In the summer of 2005, Alexis Ohanian, a tech entrepreneur, sent an email to his colleague Steve Huffman with an ominous subject line: “Meet the enemy.”

The body of the email contained just one line — a link to Digg, a community-focused social message board where people shared and discussed news articles and links to other sites they found interesting. Mr. Ohanian and Mr. Huffman, who had founded a similar effort called Reddit, set their competitive sights on Digg and its founder, Kevin Rose.

In the 20 years since, these entrepreneurs have gone onto other projects and, in true Silicon Valley fashion, dipped into other parts of tech. Along the way, Digg, which went from popular to not, all but died.

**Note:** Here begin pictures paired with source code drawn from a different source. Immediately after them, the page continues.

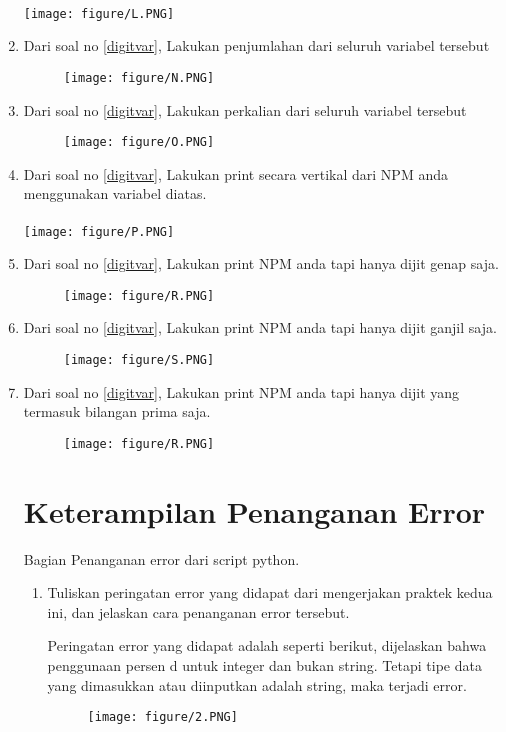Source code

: \documentclass{article}
\begin{document}
\begin{enumerate}
\paragraph{}
\centerline{\texttt{[image: figure/L.PNG]}}
\newpage\item
Dari soal no \ref{digitvar}, Lakukan penjumlahan dari seluruh variabel tersebut
\begin{figure}[h]
\centerline{\texttt{[image: figure/N.PNG]}}
\end{figure}

\item 
Dari soal no \ref{digitvar}, Lakukan perkalian dari seluruh variabel tersebut
\begin{figure}[h]
\centerline{\texttt{[image: figure/O.PNG]}}
\end{figure}

\item
Dari soal no \ref{digitvar}, Lakukan print secara vertikal dari NPM anda menggunakan variabel diatas. 
\paragraph{}
\centerline{\texttt{[image: figure/P.PNG]}}

\item
Dari soal no \ref{digitvar}, Lakukan print NPM anda tapi hanya dijit genap saja. 
\begin{figure}[h]
\centerline{\texttt{[image: figure/R.PNG]}}
\end{figure}
\item
Dari soal no \ref{digitvar}, Lakukan print NPM anda tapi hanya dijit ganjil saja.
\begin{figure}[h]
\centerline{\texttt{[image: figure/S.PNG]}}
\end{figure}
\newpage\item 
Dari soal no \ref{digitvar}, Lakukan print NPM anda tapi hanya dijit yang termasuk bilangan prima saja.
\begin{figure}[h]
\centerline{\texttt{[image: figure/R.PNG]}}
\end{figure}
\section{Keterampilan Penanganan Error}
Bagian Penanganan error dari script python.
\begin{enumerate}
\item
Tuliskan peringatan error yang didapat dari mengerjakan praktek kedua ini, dan jelaskan cara penanganan error tersebut.
\par Peringatan error yang didapat adalah seperti berikut, dijelaskan bahwa penggunaan persen d untuk integer dan bukan string. Tetapi tipe data yang dimasukkan atau diinputkan adalah string, maka terjadi error.
\begin{figure}[h]
\newpage\centerline{\texttt{[image: figure/2.PNG]}}
\end{figure}


\end{enumerate}
\end{enumerate}
\end{document}
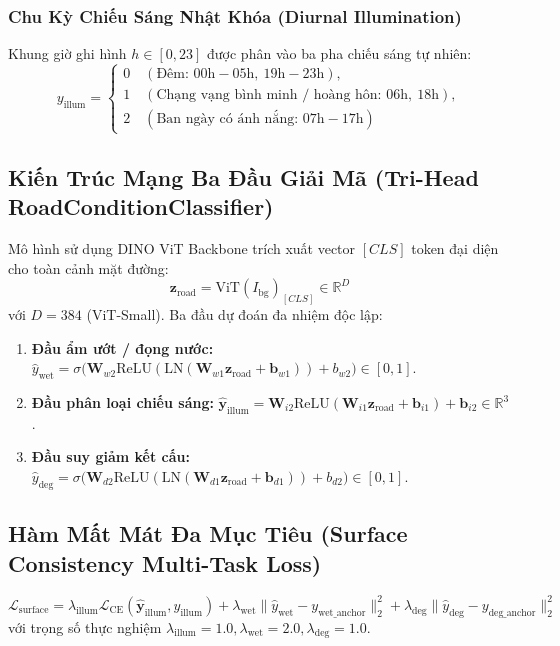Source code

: \documentclass[11pt,a4paper]{article}
\begin{document}
\subsubsection{Chu Kỳ Chiếu Sáng Nhật Khóa (Diurnal Illumination)}
Khung giờ ghi hình $h \in [0, 23]$ được phân vào ba pha chiếu sáng tự nhiên:
\begin{equation}
    y_{\text{illum}} = \begin{cases} 
    0 \quad (\text{Đêm: } 00\text{h}-05\text{h}, \ 19\text{h}-23\text{h}), \\ 
    1 \quad (\text{Chạng vạng bình minh / hoàng hôn: } 06\text{h}, \ 18\text{h}), \\ 
    2 \quad (\text{Ban ngày có ánh nắng: } 07\text{h}-17\text{h}) 
    \end{cases}
\end{equation}

\subsection{Kiến Trúc Mạng Ba Đầu Giải Mã (Tri-Head RoadConditionClassifier)}
Mô hình sử dụng DINO ViT Backbone trích xuất vector $[CLS]$ token đại diện cho toàn cảnh mặt đường:
\begin{equation}
    \mathbf{z}_{\text{road}} = \text{ViT}(I_{\text{bg}})_{[CLS]} \in \mathbb{R}^D
\end{equation}
với $D = 384$ (ViT-Small). Ba đầu dự đoán đa nhiệm độc lập:
\begin{enumerate}
    \item \textbf{Đầu ẩm ướt / đọng nước:} $\hat{y}_{\text{wet}} = \sigma\big(\mathbf{W}_{w2} \text{ReLU}(\text{LN}(\mathbf{W}_{w1} \mathbf{z}_{\text{road}} + \mathbf{b}_{w1})) + b_{w2}\big) \in [0, 1]$.
    \item \textbf{Đầu phân loại chiếu sáng:} $\hat{\mathbf{y}}_{\text{illum}} = \mathbf{W}_{i2} \text{ReLU}(\mathbf{W}_{i1} \mathbf{z}_{\text{road}} + \mathbf{b}_{i1}) + \mathbf{b}_{i2} \in \mathbb{R}^3$.
    \item \textbf{Đầu suy giảm kết cấu:} $\hat{y}_{\text{deg}} = \sigma\big(\mathbf{W}_{d2} \text{ReLU}(\text{LN}(\mathbf{W}_{d1} \mathbf{z}_{\text{road}} + \mathbf{b}_{d1})) + b_{d2}\big) \in [0, 1]$.
\end{enumerate}

\subsection{Hàm Mất Mát Đa Mục Tiêu (Surface Consistency Multi-Task Loss)}
\begin{equation}
    \mathcal{L}_{\text{surface}} = \lambda_{\text{illum}} \mathcal{L}_{\text{CE}}(\hat{\mathbf{y}}_{\text{illum}}, y_{\text{illum}}) + \lambda_{\text{wet}} \|\hat{y}_{\text{wet}} - y_{\text{wet\_anchor}}\|_2^2 + \lambda_{\text{deg}} \|\hat{y}_{\text{deg}} - y_{\text{deg\_anchor}}\|_2^2
\end{equation}
với trọng số thực nghiệm $\lambda_{\text{illum}} = 1.0, \lambda_{\text{wet}} = 2.0, \lambda_{\text{deg}} = 1.0$.
\end{document}

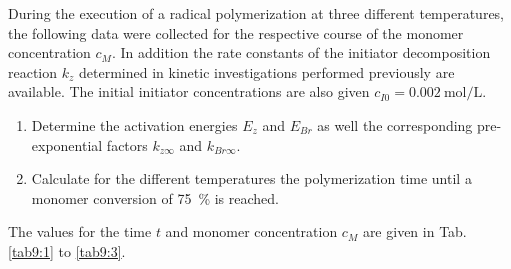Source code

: \begin{question}
During the execution of a radical polymerization at three different temperatures, the following data were collected for the respective course of the monomer concentration $c_M$. In addition the rate constants of the initiator decomposition reaction $k_z$ determined in kinetic investigations performed previously are available. The initial initiator concentrations are also given $c_{I0} = \SI{0.002}{\mole\per\liter}$.
\renewcommand{\labelenumi}{\alph{enumi})}
\begin{enumerate}
\item Determine the activation energies $E_z$ and $E_{Br}$ as well the corresponding pre-exponential factors $k_{z\infty}$ and $k_{Br\infty}$.
\item Calculate for the different temperatures the polymerization time until a monomer conversion of \SI{75}{\percent} is reached.
\end{enumerate}
\begin{table}[H]
\centering
{}
\end{table}
The values for the time $t$ and monomer concentration $c_M$ are given in Tab. \ref{tab9:1} to \ref{tab9:3}.
\end{question}


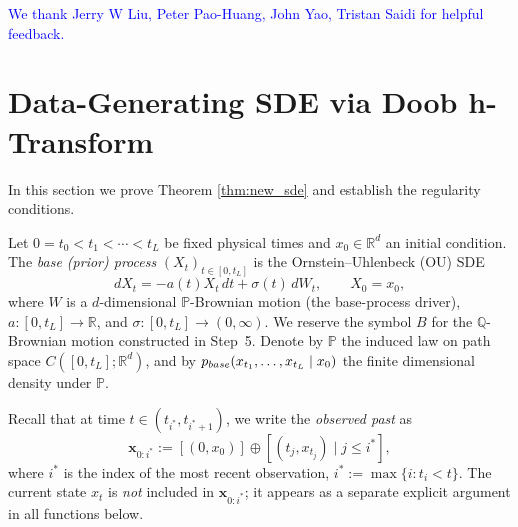 \documentclass{article}
\newcommand{\pbase}{p_{\normalfont{base}}}
\newcommand{\PP}{\mathbb{P}}
\newcommand{\QQ}{\mathbb{Q}}
\newcommand{\RR}{\mathbb{R}}
\begin{document}
\textcolor{blue}{We thank Jerry W Liu, Peter Pao-Huang, John Yao, Tristan Saidi for helpful feedback.}





\printbibliography



\newpage

\appendix

\newpage
\clearpage

\section{Data-Generating SDE via Doob
h-Transform}
\label{appendix:B}
In this section we prove Theorem \ref{thm:new_sde} and establish the regularity conditions.


Let $0 = t_0 < t_1 < \cdots < t_L$ be fixed physical times and $x_0 \in \RR^d$ an
initial condition.  The \emph{base (prior) process} $(X_t)_{t\in[0,t_L]}$ is the
Ornstein--Uhlenbeck (OU) SDE
\begin{equation}\label{eqn:ou}
  dX_t = -a(t)X_t\,dt + \sigma(t)\,dW_t,\qquad X_0=x_0,
\end{equation}
where $W$ is a $d$-dimensional $\PP$-Brownian motion (the base-process driver),
$a:[0,t_L]\to\RR$, and $\sigma:[0,t_L]\to(0,\infty)$.  We reserve the symbol $B$
for the $\QQ$-Brownian motion constructed in Step~5.  Denote by $\PP$ the induced
law on path space $C([0,t_L];\RR^d)$, and by $\pbase(x_{t_1},\ldots,x_{t_L}\mid x_0)$
the finite dimensional density under $\PP$.

Recall that at time $t \in (t_{i^*}, t_{i^*+1})$, we write the \emph{observed past} as
\begin{equation}\label{eqn:xhist}
  \mathbf{x}_{0:i^*} := [(0,x_0)]\oplus[(t_j,x_{t_j})\mid j\leq i^*],
\end{equation}
where $i^*$ is the index of the most recent observation,
$i^* := \max\{i: t_i < t\}$.
The current state $x_t$ is \emph{not} included in $\mathbf{x}_{0:i^*}$; it appears
as a separate explicit argument in all functions below.
\end{document}
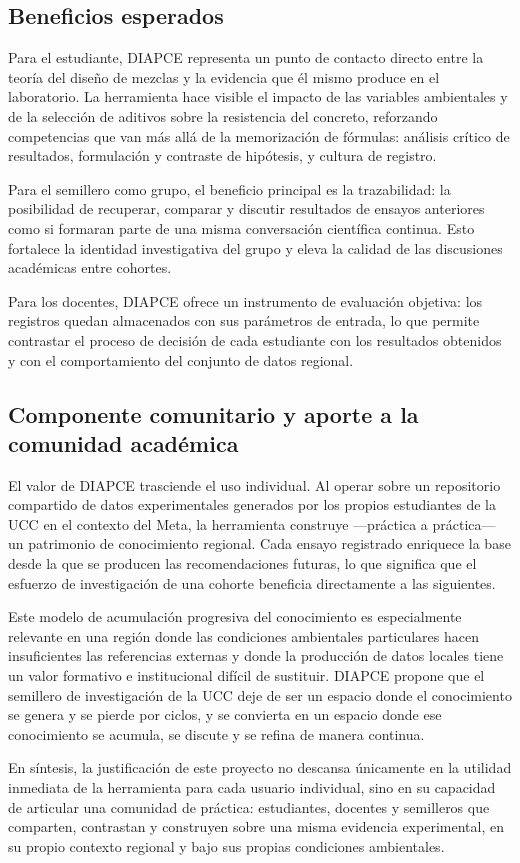 \subsection*{Beneficios esperados}

Para el estudiante, DIAPCE representa un punto de contacto directo entre la teoría del diseño de mezclas y la evidencia que él mismo produce en el laboratorio. La herramienta hace visible el impacto de las variables ambientales y de la selección de aditivos sobre la resistencia del concreto, reforzando competencias que van más allá de la memorización de fórmulas: análisis crítico de resultados, formulación y contraste de hipótesis, y cultura de registro.

Para el semillero como grupo, el beneficio principal es la trazabilidad: la posibilidad de recuperar, comparar y discutir resultados de ensayos anteriores como si formaran parte de una misma conversación científica continua. Esto fortalece la identidad investigativa del grupo y eleva la calidad de las discusiones académicas entre cohortes.

Para los docentes, DIAPCE ofrece un instrumento de evaluación objetiva: los registros quedan almacenados con sus parámetros de entrada, lo que permite contrastar el proceso de decisión de cada estudiante con los resultados obtenidos y con el comportamiento del conjunto de datos regional.

\subsection*{Componente comunitario y aporte a la comunidad académica}

El valor de DIAPCE trasciende el uso individual. Al operar sobre un repositorio compartido de datos experimentales generados por los propios estudiantes de la UCC en el contexto del Meta, la herramienta construye —práctica a práctica— un patrimonio de conocimiento regional. Cada ensayo registrado enriquece la base desde la que se producen las recomendaciones futuras, lo que significa que el esfuerzo de investigación de una cohorte beneficia directamente a las siguientes.

Este modelo de acumulación progresiva del conocimiento es especialmente relevante en una región donde las condiciones ambientales particulares hacen insuficientes las referencias externas y donde la producción de datos locales tiene un valor formativo e institucional difícil de sustituir. DIAPCE propone que el semillero de investigación de la UCC deje de ser un espacio donde el conocimiento se genera y se pierde por ciclos, y se convierta en un espacio donde ese conocimiento se acumula, se discute y se refina de manera continua.

En síntesis, la justificación de este proyecto no descansa únicamente en la utilidad inmediata de la herramienta para cada usuario individual, sino en su capacidad de articular una comunidad de práctica: estudiantes, docentes y semilleros que comparten, contrastan y construyen sobre una misma evidencia experimental, en su propio contexto regional y bajo sus propias condiciones ambientales.
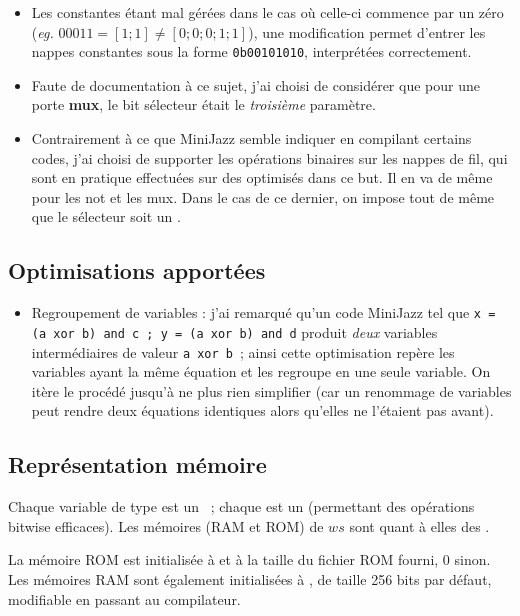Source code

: \documentclass[11pt,a4paper]{article}
\begin{document}
\begin{itemize}
\item Les constantes  étant mal gérées dans le cas où celle-ci commence par un zéro (\textit{eg.} $00011 = [1;1] \neq [0;0;0;1;1]$), une modification permet d'entrer les nappes constantes sous la forme \lstinline`0b00101010`, interprétées correctement.
\item Faute de documentation à ce sujet, j'ai choisi de considérer que pour une porte \textbf{mux}, le bit sélecteur était le \emph{troisième} paramètre.
\item Contrairement à ce que MiniJazz semble indiquer en compilant certains codes, j'ai choisi de supporter les opérations binaires sur les nappes de fil, qui sont en pratique effectuées sur des  optimisés dans ce but. Il en va de même pour les not et les mux. Dans le cas de ce dernier, on impose tout de même que le sélecteur soit un .
\end{itemize}

\subsection{Optimisations apportées} \label{sec:opti}

\begin{itemize}
\item Regroupement de variables : j'ai remarqué qu'un code MiniJazz tel que \lstinline`x = (a xor b) and c ; y = (a xor b) and d` produit \emph{deux} variables intermédiaires de valeur \lstinline`a xor b`~; ainsi cette optimisation repère les variables ayant la même équation et les regroupe en une seule variable. On itère le procédé jusqu'à ne plus rien simplifier (car un renommage de variables peut rendre deux équations identiques alors qu'elles ne l'étaient pas avant).
\end{itemize}

\subsection{Représentation mémoire} \label{sec:memory}

Chaque variable de type  est un ~; chaque  est un  (permettant des opérations bitwise efficaces). Les mémoires (RAM et ROM) de  $ws$ sont quant à elles des .

La mémoire ROM est initialisée à  et à la taille du fichier ROM fourni, 0 sinon. Les mémoires RAM sont également initialisées à , de taille 256 bits par défaut, modifiable en passant  au compilateur.
\end{document}
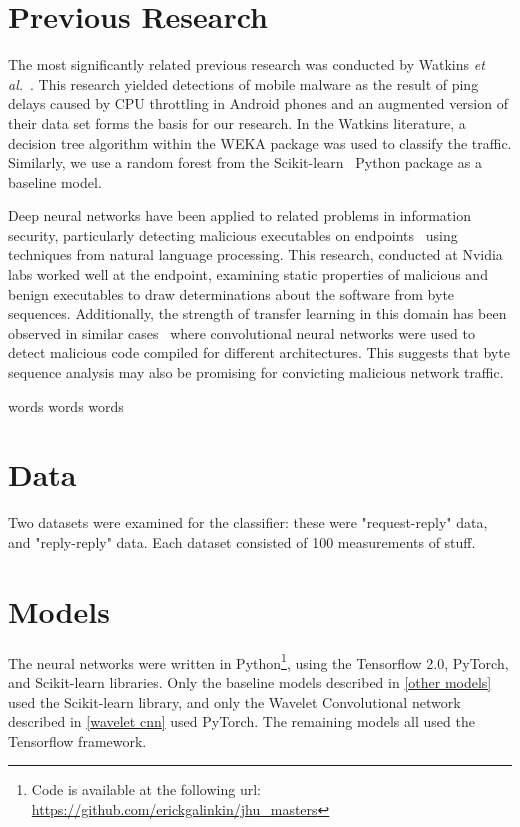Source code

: \documentclass[10pt]{article}
\begin{document}
\section{Previous Research}
The most significantly related previous research was conducted by Watkins \textit{et al.}~\cite{watkins2018network}.
This research yielded detections of mobile malware as the result of ping delays caused by CPU throttling in Android phones and an augmented version of their data set forms the basis for our research.
In the Watkins literature, a decision tree algorithm within the WEKA package was used to classify the traffic.
Similarly, we use a random forest from the Scikit-learn~\cite{scikit-learn} Python package as a baseline model.

Deep neural networks have been applied to related problems in information security, particularly detecting malicious executables on endpoints~\cite{raff2018malware} using techniques from natural language processing.
This research, conducted at Nvidia labs worked well at the endpoint, examining static properties of malicious and benign executables to draw determinations about the software from byte sequences.
Additionally, the strength of transfer learning in this domain has been observed in similar cases~\cite{galinkin2019shape} where convolutional neural networks were used to detect malicious code compiled for different architectures.
This suggests that byte sequence analysis may also be promising for convicting malicious network traffic.

words words words 

\section{Data}
Two datasets were examined for the classifier: these were "request-reply" data, and "reply-reply" data.
Each dataset consisted of 100 measurements of stuff.

\section{Models}
The neural networks were written in Python\footnote{Code is available at the following url: \url{https://github.com/erickgalinkin/jhu_masters}}, using the Tensorflow 2.0, PyTorch, and Scikit-learn libraries.
Only the baseline models described in \ref{other models} used the Scikit-learn library, and only the Wavelet Convolutional network described in \ref{wavelet cnn} used PyTorch.
The remaining models all used the Tensorflow framework.
\end{document}
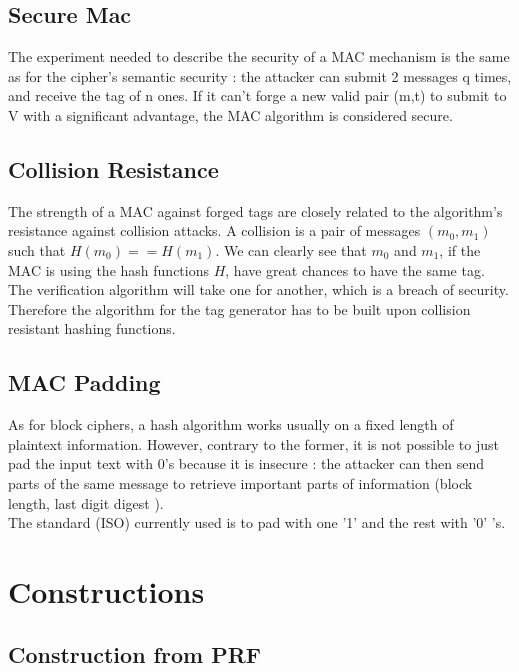 \subsection{Secure Mac}

The experiment needed to describe the security of a MAC mechanism is the same as for the cipher's semantic security : the attacker can submit 2 messages q times, and receive the tag of n ones. If it can't forge a new valid pair (m,t) to submit to V with a significant advantage, the MAC algorithm is considered secure.

\subsection{Collision Resistance}

The strength of a MAC against forged tags are closely related to the algorithm's resistance against collision attacks. A collision is a pair of messages $(m_0,m_1)$ such that $H(m_0) == H(m_1)$. We can clearly see that $m_0$ and $m_1$, if the MAC is using the hash functions $H$, have great chances to have the same tag. The verification algorithm will take one for another, which is a breach of security. \\
Therefore the algorithm for the tag generator has to be built upon collision resistant hashing functions.


\subsection{MAC Padding}
\label{sec:ISOPadding}

As for block ciphers, a hash algorithm works usually on a fixed length of plaintext information. However, contrary to the former, it is not possible to just pad the input text with 0's because it is insecure : the attacker can then send parts of the same message to retrieve important parts of information (block length, last digit digest ). \\
The standard (ISO) currently used is to pad with one '1' and the rest with '0' 's.


\section{Constructions}

\subsection{Construction from PRF}

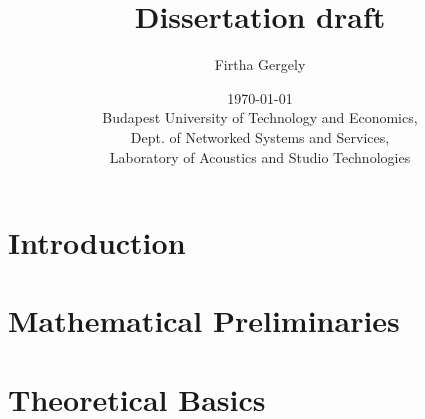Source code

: \documentclass[12pt,a4paper]{report}
\title{ Dissertation draft}
\date{\today \\
Budapest University of Technology and Economics, \\ Dept. of Networked Systems and Services, \\ Laboratory of Acoustics and Studio Technologies}
\author{Firtha Gergely}
\begin{document}
%
\maketitle
\tableofcontents
\printnomenclature
%
\chapter{Introduction}
%
\chapter{Mathematical Preliminaries}
\label{sec:math}

%
\chapter{Theoretical Basics}
\label{sec:theory}

%
%

%




\end{document}
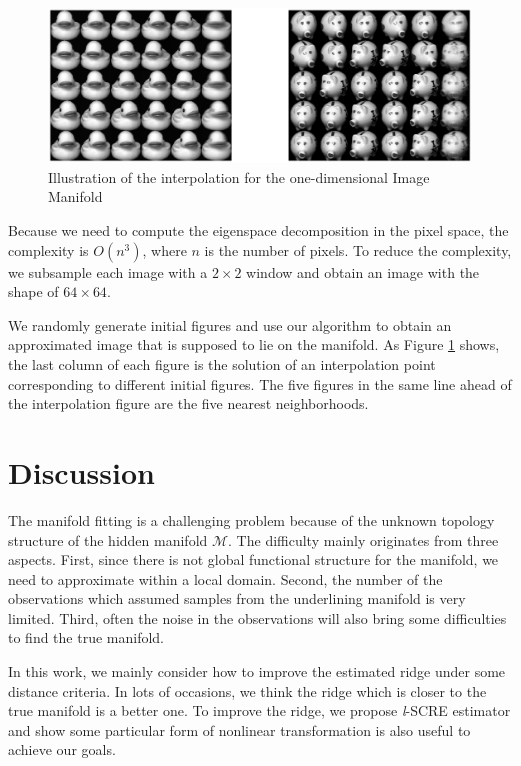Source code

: \documentclass[aos,preprint]{imsart}
\theoremstyle{remark}
\begin{document}
\begin{figure}[h] %
   \includegraphics[width=\linewidth]{duck_pig.eps} 
   \caption{Illustration of the interpolation for the one-dimensional Image Manifold}
   \label{fig:interpolation demo}
\end{figure}

Because we need to compute the eigenspace decomposition in the pixel space, the complexity is $O(n^3)$, where $n$ is the number of pixels. To reduce the complexity, we subsample each image with a $2\times 2$ window and obtain an image with the shape of $64\times 64$.

We randomly generate initial figures and use our algorithm to obtain an approximated image that is supposed to lie on the manifold. As Figure \ref{fig:interpolation demo} shows, the last column of each figure is the solution of an interpolation point corresponding to different initial figures. The five figures in the same line ahead of the interpolation figure are the five nearest neighborhoods.


\section{Discussion}
The manifold fitting is a challenging problem because of the unknown topology structure of the hidden manifold $\mathcal M$. The difficulty mainly originates from three aspects. First, since there is not global functional structure for the manifold,  we need to approximate within a local domain. Second, the number of the observations which assumed samples from the underlining manifold is very limited. Third, often the noise in the observations will also bring some difficulties to find the true manifold.

In this work, we mainly consider how to improve the estimated ridge under some distance criteria. In lots of occasions, we think the ridge which is closer to the true manifold is a better one. To improve the ridge, we propose {\it l}-SCRE estimator and show some particular form of nonlinear transformation is also useful to achieve our goals.
\end{document}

On Wednesday, Mr. Rose announced that he had bought back Digg for an undisclosed sum from Money Group, a digital media company, and would rebuild it to take on Reddit. And he is doing it with an unlikely ally: Mr. Ohanian.

“This is the perfect time to revisit this idea with fresh eyes,” Mr. Rose, 48, now a venture capitalist at True Ventures, said in an interview. He said social media had become so ubiquitous that “it doesn’t need to be winner take all,” adding that “we don’t need to take down Reddit to win.”

Mr. Rose and Mr. Ohanian, 41, are relaunching Digg when social media is in tumult. Elon Musk, who bought Twitter in 2022 and renamed it X, has turned the platform into a mirror of himself. Meta, which owns Facebook and Instagram, is becoming more video-focused to compete with TikTok. And Reddit, which went public a year ago, has added gamelike features to nudge users into spending more time on the site — and more time looking at advertising.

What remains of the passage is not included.